BEGIN RECORDS SUPPLIED

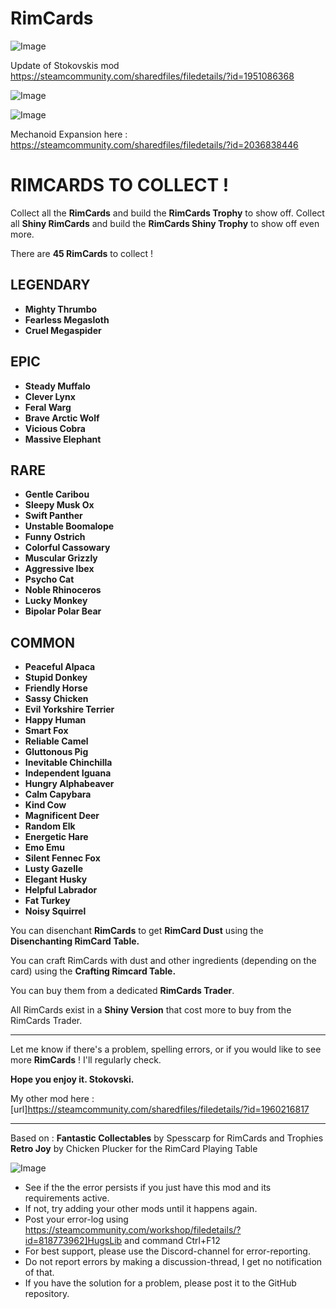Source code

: # RimCards

![Image](https://i.imgur.com/WAEzk68.png)

Update of Stokovskis mod
https://steamcommunity.com/sharedfiles/filedetails/?id=1951086368

![Image](https://i.imgur.com/7Gzt3Rg.png)

	
![Image](https://i.imgur.com/NOW7jU1.png)

Mechanoid Expansion here :
https://steamcommunity.com/sharedfiles/filedetails/?id=2036838446

# **RIMCARDS TO COLLECT !**


Collect all the **RimCards** and build the **RimCards Trophy** to show off.
Collect all **Shiny RimCards** and build the **RimCards Shiny Trophy** to show off even more.

There are **45 RimCards** to collect !

## **LEGENDARY**
 

- **Mighty Thrumbo**
- **Fearless Megasloth**
- **Cruel Megaspider**



## **EPIC**


- **Steady Muffalo**
- **Clever Lynx**
- **Feral Warg**
- **Brave Arctic Wolf**
- **Vicious Cobra**
- **Massive Elephant**



## **RARE**


- **Gentle Caribou**
- **Sleepy Musk Ox**
- **Swift Panther**
- **Unstable Boomalope**
- **Funny Ostrich**
- **Colorful Cassowary**
- **Muscular Grizzly**
- **Aggressive Ibex**
- **Psycho Cat**
- **Noble Rhinoceros**
- **Lucky Monkey**
- **Bipolar Polar Bear**



## **COMMON**


- **Peaceful Alpaca**
- **Stupid Donkey**
- **Friendly Horse**
- **Sassy Chicken**
- **Evil Yorkshire Terrier**
- **Happy Human**
- **Smart Fox**
- **Reliable Camel**
- **Gluttonous Pig**
- **Inevitable Chinchilla**
- **Independent Iguana**
- **Hungry Alphabeaver**
- **Calm Capybara**
- **Kind Cow**
- **Magnificent Deer**
- **Random Elk**
- **Energetic Hare**
- **Emo Emu**
- **Silent Fennec Fox**
- **Lusty Gazelle**
- **Elegant Husky**
- **Helpful Labrador**
- **Fat Turkey**
- **Noisy Squirrel**




You can disenchant **RimCards** to get **RimCard Dust** using the **Disenchanting RimCard Table.**

You can craft RimCards with dust  and other ingredients (depending on the card) using the **Crafting Rimcard Table.**

You can buy them from a dedicated **RimCards Trader**.

All RimCards exist in a **Shiny Version** that cost more to buy from the RimCards Trader.


-------------------

Let me know if there&apos;s a problem, spelling errors, or if you would like to see more **RimCards** !
I&apos;ll regularly check.

**Hope you enjoy it.
Stokovski.**

My other mod here : [url]https://steamcommunity.com/sharedfiles/filedetails/?id=1960216817

-------------------


Based on :
**Fantastic Collectables** by Spesscarp for RimCards and Trophies
**Retro Joy** by Chicken Plucker for the RimCard Playing Table

![Image](https://i.imgur.com/Rs6T6cr.png)



-  See if the the error persists if you just have this mod and its requirements active.
-  If not, try adding your other mods until it happens again.
-  Post your error-log using https://steamcommunity.com/workshop/filedetails/?id=818773962]HugsLib and command Ctrl+F12
-  For best support, please use the Discord-channel for error-reporting.
-  Do not report errors by making a discussion-thread, I get no notification of that.
-  If you have the solution for a problem, please post it to the GitHub repository.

END RECORDS SUPPLIED

● WORK INSTRUCTION: The answer is the complete set of records, copied exactly, with pictures omitted.

● YOUR SOLUTION:
Source code

: # RimCards

![Image](https://i.imgur.com/WAEzk68.png)

Update of Stokovskis mod
https://steamcommunity.com/sharedfiles/filedetails/?id=1951086368

![Image](https://i.imgur.com/7Gzt3Rg.png)

	
![Image](https://i.imgur.com/NOW7jU1.png)

Mechanoid Expansion here :
https://steamcommunity.com/sharedfiles/filedetails/?id=2036838446

# **RIMCARDS TO COLLECT !**


Collect all the **RimCards** and build the **RimCards Trophy** to show off.
Collect all **Shiny RimCards** and build the **RimCards Shiny Trophy** to show off even more.

There are **45 RimCards** to collect !

## **LEGENDARY**
 

- **Mighty Thrumbo**
- **Fearless Megasloth**
- **Cruel Megaspider**



## **EPIC**


- **Steady Muffalo**
- **Clever Lynx**
- **Feral Warg**
- **Brave Arctic Wolf**
- **Vicious Cobra**
- **Massive Elephant**



## **RARE**


- **Gentle Caribou**
- **Sleepy Musk Ox**
- **Swift Panther**
- **Unstable Boomalope**
- **Funny Ostrich**
- **Colorful Cassowary**
- **Muscular Grizzly**
- **Aggressive Ibex**
- **Psycho Cat**
- **Noble Rhinoceros**
- **Lucky Monkey**
- **Bipolar Polar Bear**



## **COMMON**


- **Peaceful Alpaca**
- **Stupid Donkey**
- **Friendly Horse**
- **Sassy Chicken**
- **Evil Yorkshire Terrier**
- **Happy Human**
- **Smart Fox**
- **Reliable Camel**
- **Gluttonous Pig**
- **Inevitable Chinchilla**
- **Independent Iguana**
- **Hungry Alphabeaver**
- **Calm Capybara**
- **Kind Cow**
- **Magnificent Deer**
- **Random Elk**
- **Energetic Hare**
- **Emo Emu**
- **Silent Fennec Fox**
- **Lusty Gazelle**
- **Elegant Husky**
- **Helpful Labrador**
- **Fat Turkey**
- **Noisy Squirrel**




You can disenchant **RimCards** to get **RimCard Dust** using the **Disenchanting RimCard Table.**

You can craft RimCards with dust  and other ingredients (depending on the card) using the **Crafting Rimcard Table.**

You can buy them from a dedicated **RimCards Trader**.

All RimCards exist in a **Shiny Version** that cost more to buy from the RimCards Trader.


-------------------

Let me know if there&apos;s a problem, spelling errors, or if you would like to see more **RimCards** !
I&apos;ll regularly check.

**Hope you enjoy it.
Stokovski.**

My other mod here : [url]https://steamcommunity.com/sharedfiles/filedetails/?id=1960216817

-------------------


Based on :
**Fantastic Collectables** by Spesscarp for RimCards and Trophies
**Retro Joy** by Chicken Plucker for the RimCard Playing Table

![Image](https://i.imgur.com/Rs6T6cr.png)



-  See if the the error persists if you just have this mod and its requirements active.
-  If not, try adding your other mods until it happens again.
-  Post your error-log using https://steamcommunity.com/workshop/filedetails/?id=818773962]HugsLib and command Ctrl+F12
-  For best support, please use the Discord-channel for error-reporting.
-  Do not report errors by making a discussion-thread, I get no notification of that.
-  If you have the solution for a problem, please post it to the GitHub repository.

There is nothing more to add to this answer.